Р. Ж:Весьма верное суждение. Прогрессизм, в некотором смысле, одновременно наследует христианству и предает его. Точнее говоря, он мог возникнуть лишь вследствие притупления апокалиптического чувства. Я твердо убежден, что христиане перестали оказывать влияние на ход событий именно в связи с тем, что мало–помалу утратили эсхатологическое мироощущение. Без сомнения, апокалиптическая идея окончательно выветрилась из сознания христиан после Хиросимы: западные христиане, и французские католики — в частности, перестали говорить об апокалипсисе в тот самый момент, когда абстрактное стало реальным, когда реальность совпала с концептом!
Вы припомнили глубокое замечание Бергсона о том, как легко способно абстрактное стать конкретным. Я думаю, что на возможность банализации катастрофы повлиял также и наш рационализм — взять хотя бы рационализм Раймона Арона, который счел «абсолютную войну» просто концептом. Вот уже более сорока лет я задаюсь вопросом о причинах такого отказа отдавать себе отчет в том, что происходит в действительности. Это похоже на то приземленное безразличие, которое Леви–Стросс питает ко всякого рода обрядам и принесениям жертв, не желая при этом понять ни миф, ни то, что он называет «неприрученной мыслью»: это прекрасные, но чрезвычайно хрупкие конструкции. С тех пор, как я ощутил, что миф от нас что–то прячет, что у него есть скелеты в шкафу, я навострил уши и отныне стараюсь быть начеку.

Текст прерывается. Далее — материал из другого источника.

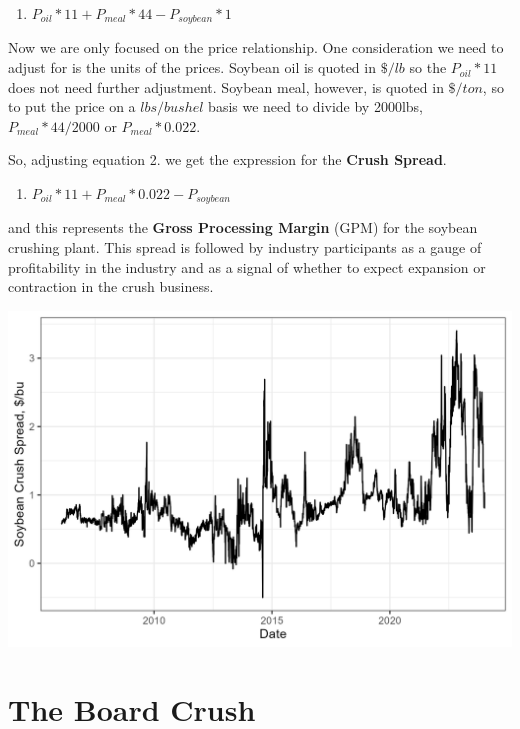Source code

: \documentclass[
  letterpaper,
  DIV=11,
  numbers=noendperiod]{scrreprt}
\providecommand{\tightlist}{%
  \setlength{\itemsep}{0pt}\setlength{\parskip}{0pt}}\usepackage{longtable,booktabs,array}
\begin{document}
\begin{enumerate}
\def\labelenumi{\arabic{enumi}.}
\setcounter{enumi}{1}
\tightlist
\item
  \(P_{oil}*11 + P_{meal}*44 - P_{soybean}*1\)
\end{enumerate}

Now we are only focused on the price relationship. One consideration we
need to adjust for is the units of the prices. Soybean oil is quoted in
\(\$/lb\) so the \(P_{oil}*11\) does not need further adjustment.
Soybean meal, however, is quoted in \(\$/ton\), so to put the price on a
\(lbs/bushel\) basis we need to divide by 2000lbs, \(P_{meal}*44/2000\)
or \(P_{meal}*0.022\).

So, adjusting equation 2. we get the expression for the \textbf{Crush
Spread}.

\begin{enumerate}
\def\labelenumi{\arabic{enumi}.}
\setcounter{enumi}{2}
\tightlist
\item
  \(P_{oil}*11 + P_{meal}*0.022 - P_{soybean}\)
\end{enumerate}

and this represents the \textbf{Gross Processing Margin} (GPM) for the
soybean crushing plant. This spread is followed by industry participants
as a gauge of profitability in the industry and as a signal of whether
to expect expansion or contraction in the crush business.

\includegraphics{assets/SoyCrushSpread.png}

\hypertarget{the-board-crush}{%
\section{The Board Crush}\label{the-board-crush}}
\end{document}
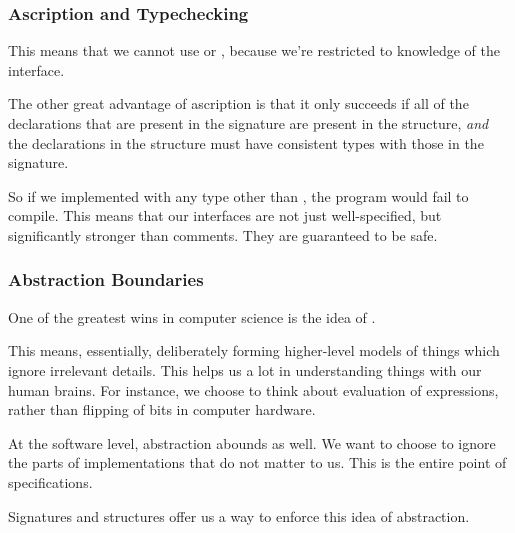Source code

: \documentclass[aspectratio=169, handout]{beamer}
\begin{document}
\begin{frame}[fragile]
  \frametitle{Ascription and Typechecking}

  \tgs

  This means that we cannot use  or ,
  because we're restricted to knowledge of the interface.

  \pause
  \vspace{\fill}

  The other great advantage of ascription is that it only succeeds if
  all of the declarations that are present in the signature are present in
  the structure, \textit{and} the declarations in the structure must have
  consistent types with those in the signature.

  \pause
  \vspace{\fill}

  So if we implemented  with any type other than
  , the program would
  fail to compile. This means that our interfaces are not just well-specified,
  but significantly stronger than comments. They are guaranteed to be safe.
\end{frame}


\begin{frame}[fragile]
  \frametitle{Abstraction Boundaries}

  One of the greatest wins in computer science is the idea of .

  \pause
  \vspace{\fill}

  This means, essentially, deliberately forming higher-level models of things which
  ignore irrelevant details. This helps us a lot in understanding things with our
  human brains. For instance, we choose to think about evaluation of expressions,
  rather than flipping of bits in computer hardware.

  \pause
  \vspace{\fill}

  At the software level, abstraction abounds as well. We want to choose to
  ignore the parts of implementations that do not matter to us. This is the
  entire point of specifications.

  \pause
  \vspace{\fill}

  Signatures and structures offer us a way to enforce this idea of abstraction.
\end{frame}
\end{document}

В связи с этим я выразился бы даже так: наш рационализм как отказ осознать неизбежность катастрофы (то, что очень хорошо понимали архаические общества) — лишь способ продолжать сопротивляться реальности: мы, как сказал Пеги, «самые что ни на есть вульгарные и завзятые мифотворцы»[62]. Гегелевская диалектика не убеждает меня именно потому, что я считаю ее слишком рационалистической и недостаточно трагичной: ей хочется сделать омлет, не разбив яиц! Я же, как и Клаузевиц, настаиваю на законе поединка — и на том умолкаю.